**Exercise prompt**.
The required result is the number of lines in this material containing the word "buildings". Write that number and no other text.

[Opening Source material section]

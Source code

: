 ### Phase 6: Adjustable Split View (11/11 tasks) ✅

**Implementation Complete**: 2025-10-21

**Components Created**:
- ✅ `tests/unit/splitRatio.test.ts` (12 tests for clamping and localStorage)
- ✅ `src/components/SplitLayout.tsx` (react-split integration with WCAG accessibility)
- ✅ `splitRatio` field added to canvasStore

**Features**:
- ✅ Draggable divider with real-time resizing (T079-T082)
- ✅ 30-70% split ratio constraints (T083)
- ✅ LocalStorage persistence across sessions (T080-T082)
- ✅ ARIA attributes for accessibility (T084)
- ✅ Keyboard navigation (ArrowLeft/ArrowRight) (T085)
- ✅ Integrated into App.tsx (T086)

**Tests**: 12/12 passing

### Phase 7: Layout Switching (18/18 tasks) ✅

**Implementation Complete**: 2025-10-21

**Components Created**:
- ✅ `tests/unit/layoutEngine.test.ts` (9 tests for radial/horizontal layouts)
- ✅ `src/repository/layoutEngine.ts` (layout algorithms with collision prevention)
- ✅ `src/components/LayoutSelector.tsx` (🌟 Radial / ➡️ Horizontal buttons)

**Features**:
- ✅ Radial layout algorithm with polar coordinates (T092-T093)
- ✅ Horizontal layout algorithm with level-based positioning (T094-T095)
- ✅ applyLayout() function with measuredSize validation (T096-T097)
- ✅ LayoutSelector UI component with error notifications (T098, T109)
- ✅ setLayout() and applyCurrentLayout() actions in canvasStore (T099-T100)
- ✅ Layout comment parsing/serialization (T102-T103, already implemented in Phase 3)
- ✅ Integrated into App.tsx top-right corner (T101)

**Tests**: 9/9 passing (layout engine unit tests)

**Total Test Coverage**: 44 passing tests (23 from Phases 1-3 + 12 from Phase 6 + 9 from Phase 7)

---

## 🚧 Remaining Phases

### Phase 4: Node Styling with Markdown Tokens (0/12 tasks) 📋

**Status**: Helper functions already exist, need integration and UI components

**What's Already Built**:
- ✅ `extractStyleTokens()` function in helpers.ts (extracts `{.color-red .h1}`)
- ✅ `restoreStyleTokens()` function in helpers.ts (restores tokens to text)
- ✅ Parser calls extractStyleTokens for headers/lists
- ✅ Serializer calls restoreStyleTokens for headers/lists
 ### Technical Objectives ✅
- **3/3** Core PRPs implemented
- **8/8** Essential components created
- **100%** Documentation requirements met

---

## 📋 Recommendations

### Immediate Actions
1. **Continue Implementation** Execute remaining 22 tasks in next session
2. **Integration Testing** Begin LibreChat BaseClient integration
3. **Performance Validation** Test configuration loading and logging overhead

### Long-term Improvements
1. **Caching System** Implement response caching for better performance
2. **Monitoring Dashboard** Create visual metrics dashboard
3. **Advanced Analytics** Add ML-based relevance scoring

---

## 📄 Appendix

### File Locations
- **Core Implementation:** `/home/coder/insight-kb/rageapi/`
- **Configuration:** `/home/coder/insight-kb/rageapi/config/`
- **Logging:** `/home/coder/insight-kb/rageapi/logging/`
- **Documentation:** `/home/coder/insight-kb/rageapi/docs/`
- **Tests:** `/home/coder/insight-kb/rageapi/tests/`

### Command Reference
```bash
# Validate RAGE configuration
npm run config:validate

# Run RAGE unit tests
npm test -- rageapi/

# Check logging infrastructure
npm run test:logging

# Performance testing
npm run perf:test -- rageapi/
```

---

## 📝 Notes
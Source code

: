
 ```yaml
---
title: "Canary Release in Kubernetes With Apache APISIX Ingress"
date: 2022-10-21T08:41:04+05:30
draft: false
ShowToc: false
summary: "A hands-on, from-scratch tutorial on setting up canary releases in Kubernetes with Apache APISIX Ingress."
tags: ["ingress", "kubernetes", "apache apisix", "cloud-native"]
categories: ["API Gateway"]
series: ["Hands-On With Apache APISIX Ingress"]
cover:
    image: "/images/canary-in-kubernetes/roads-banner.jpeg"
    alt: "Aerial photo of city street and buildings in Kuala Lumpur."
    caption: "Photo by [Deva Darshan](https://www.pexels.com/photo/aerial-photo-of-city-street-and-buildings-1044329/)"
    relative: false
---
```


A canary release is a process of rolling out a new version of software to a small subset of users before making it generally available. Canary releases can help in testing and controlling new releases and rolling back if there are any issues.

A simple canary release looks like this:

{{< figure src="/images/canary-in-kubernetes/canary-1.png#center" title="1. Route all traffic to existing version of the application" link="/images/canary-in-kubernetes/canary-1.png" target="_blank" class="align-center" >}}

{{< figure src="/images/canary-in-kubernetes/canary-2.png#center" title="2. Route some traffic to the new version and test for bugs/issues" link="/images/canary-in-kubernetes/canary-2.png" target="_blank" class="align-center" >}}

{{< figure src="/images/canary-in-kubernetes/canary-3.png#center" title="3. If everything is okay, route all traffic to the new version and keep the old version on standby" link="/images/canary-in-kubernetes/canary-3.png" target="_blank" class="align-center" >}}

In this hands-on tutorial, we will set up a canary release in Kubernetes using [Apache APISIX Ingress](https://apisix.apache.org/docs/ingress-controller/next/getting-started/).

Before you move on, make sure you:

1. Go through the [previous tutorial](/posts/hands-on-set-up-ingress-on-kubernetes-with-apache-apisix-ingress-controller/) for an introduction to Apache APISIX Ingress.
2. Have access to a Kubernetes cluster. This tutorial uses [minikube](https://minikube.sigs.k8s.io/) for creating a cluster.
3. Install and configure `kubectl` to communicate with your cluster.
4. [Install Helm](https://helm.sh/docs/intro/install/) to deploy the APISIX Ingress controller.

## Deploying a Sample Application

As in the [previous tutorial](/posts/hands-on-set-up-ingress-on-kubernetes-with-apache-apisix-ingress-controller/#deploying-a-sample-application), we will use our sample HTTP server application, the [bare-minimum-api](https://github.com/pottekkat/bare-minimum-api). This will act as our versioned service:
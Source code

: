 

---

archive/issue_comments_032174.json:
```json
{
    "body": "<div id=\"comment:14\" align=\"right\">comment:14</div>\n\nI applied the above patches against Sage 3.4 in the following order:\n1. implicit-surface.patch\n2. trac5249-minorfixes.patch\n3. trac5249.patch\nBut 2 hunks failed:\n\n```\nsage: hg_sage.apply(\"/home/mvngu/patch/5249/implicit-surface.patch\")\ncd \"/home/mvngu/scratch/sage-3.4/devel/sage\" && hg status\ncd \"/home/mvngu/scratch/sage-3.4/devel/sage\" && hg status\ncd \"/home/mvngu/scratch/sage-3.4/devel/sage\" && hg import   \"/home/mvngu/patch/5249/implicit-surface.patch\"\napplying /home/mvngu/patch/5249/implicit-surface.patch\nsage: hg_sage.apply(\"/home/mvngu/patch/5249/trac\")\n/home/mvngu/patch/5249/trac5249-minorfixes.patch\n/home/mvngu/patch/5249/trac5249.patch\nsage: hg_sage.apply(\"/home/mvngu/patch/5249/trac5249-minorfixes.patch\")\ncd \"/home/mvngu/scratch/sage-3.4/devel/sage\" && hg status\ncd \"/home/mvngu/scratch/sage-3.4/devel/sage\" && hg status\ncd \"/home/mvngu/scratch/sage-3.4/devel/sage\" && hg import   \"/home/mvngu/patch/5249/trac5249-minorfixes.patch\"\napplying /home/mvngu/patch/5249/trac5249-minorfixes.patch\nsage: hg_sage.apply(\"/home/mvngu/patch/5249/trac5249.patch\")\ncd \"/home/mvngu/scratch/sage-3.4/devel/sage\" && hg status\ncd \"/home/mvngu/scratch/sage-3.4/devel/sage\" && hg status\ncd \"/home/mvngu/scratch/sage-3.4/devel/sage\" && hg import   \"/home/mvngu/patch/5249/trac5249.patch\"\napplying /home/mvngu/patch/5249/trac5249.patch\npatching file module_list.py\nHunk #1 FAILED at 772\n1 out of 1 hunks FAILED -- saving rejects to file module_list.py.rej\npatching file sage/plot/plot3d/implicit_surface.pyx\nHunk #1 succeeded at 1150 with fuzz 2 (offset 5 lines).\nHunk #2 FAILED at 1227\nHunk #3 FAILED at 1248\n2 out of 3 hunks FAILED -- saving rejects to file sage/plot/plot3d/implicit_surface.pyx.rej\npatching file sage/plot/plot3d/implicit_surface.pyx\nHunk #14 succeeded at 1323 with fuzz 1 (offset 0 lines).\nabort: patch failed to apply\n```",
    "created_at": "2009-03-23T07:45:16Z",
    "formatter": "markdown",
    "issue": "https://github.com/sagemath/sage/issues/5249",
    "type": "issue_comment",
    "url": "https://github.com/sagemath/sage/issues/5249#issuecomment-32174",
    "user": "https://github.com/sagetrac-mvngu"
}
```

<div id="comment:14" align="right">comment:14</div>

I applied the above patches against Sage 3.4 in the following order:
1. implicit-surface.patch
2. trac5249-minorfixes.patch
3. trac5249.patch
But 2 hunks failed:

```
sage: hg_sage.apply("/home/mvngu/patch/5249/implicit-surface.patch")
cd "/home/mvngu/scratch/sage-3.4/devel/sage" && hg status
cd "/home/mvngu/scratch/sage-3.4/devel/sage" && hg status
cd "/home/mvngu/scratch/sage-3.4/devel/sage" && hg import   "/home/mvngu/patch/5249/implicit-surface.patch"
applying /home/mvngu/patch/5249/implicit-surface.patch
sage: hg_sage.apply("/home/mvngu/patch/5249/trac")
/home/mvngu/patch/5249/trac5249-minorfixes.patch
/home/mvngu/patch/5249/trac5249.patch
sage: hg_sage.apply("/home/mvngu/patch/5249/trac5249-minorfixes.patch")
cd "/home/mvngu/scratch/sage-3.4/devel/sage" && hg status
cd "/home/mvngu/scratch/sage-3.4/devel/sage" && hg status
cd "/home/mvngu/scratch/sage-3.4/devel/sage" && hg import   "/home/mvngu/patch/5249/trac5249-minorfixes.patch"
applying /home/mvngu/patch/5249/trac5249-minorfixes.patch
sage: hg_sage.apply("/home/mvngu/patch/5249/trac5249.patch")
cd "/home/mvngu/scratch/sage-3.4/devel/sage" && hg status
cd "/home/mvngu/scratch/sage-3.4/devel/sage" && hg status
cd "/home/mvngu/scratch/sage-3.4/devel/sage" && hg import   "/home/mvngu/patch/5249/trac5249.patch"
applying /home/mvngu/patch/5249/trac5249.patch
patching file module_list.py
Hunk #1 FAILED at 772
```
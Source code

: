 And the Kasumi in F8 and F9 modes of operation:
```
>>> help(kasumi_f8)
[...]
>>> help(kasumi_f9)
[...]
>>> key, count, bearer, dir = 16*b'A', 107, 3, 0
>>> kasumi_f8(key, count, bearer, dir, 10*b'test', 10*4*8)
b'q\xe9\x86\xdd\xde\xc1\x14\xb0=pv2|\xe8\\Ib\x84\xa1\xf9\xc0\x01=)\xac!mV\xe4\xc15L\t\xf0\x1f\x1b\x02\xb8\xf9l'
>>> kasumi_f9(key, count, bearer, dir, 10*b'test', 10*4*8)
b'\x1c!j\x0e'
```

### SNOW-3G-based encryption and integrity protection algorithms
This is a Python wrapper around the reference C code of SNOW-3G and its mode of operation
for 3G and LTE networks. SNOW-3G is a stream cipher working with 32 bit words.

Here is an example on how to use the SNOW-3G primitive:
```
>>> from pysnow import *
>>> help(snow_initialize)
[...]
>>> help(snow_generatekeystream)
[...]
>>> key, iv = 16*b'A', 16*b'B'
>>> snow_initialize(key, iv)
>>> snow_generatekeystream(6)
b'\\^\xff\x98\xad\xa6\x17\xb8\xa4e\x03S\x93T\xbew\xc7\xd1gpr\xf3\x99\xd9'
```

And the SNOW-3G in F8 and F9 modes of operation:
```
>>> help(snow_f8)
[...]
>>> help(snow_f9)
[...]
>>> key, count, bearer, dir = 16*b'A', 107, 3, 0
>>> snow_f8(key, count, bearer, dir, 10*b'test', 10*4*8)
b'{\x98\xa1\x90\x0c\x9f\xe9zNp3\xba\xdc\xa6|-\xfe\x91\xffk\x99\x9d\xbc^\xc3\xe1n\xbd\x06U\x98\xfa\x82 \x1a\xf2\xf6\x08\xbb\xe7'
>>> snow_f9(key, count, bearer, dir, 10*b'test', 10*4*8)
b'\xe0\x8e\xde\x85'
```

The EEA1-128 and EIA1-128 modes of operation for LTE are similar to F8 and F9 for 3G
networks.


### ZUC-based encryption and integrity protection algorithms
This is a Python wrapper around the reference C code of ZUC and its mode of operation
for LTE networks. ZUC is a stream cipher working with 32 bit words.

[Closing Source material section]

**Reply**.
2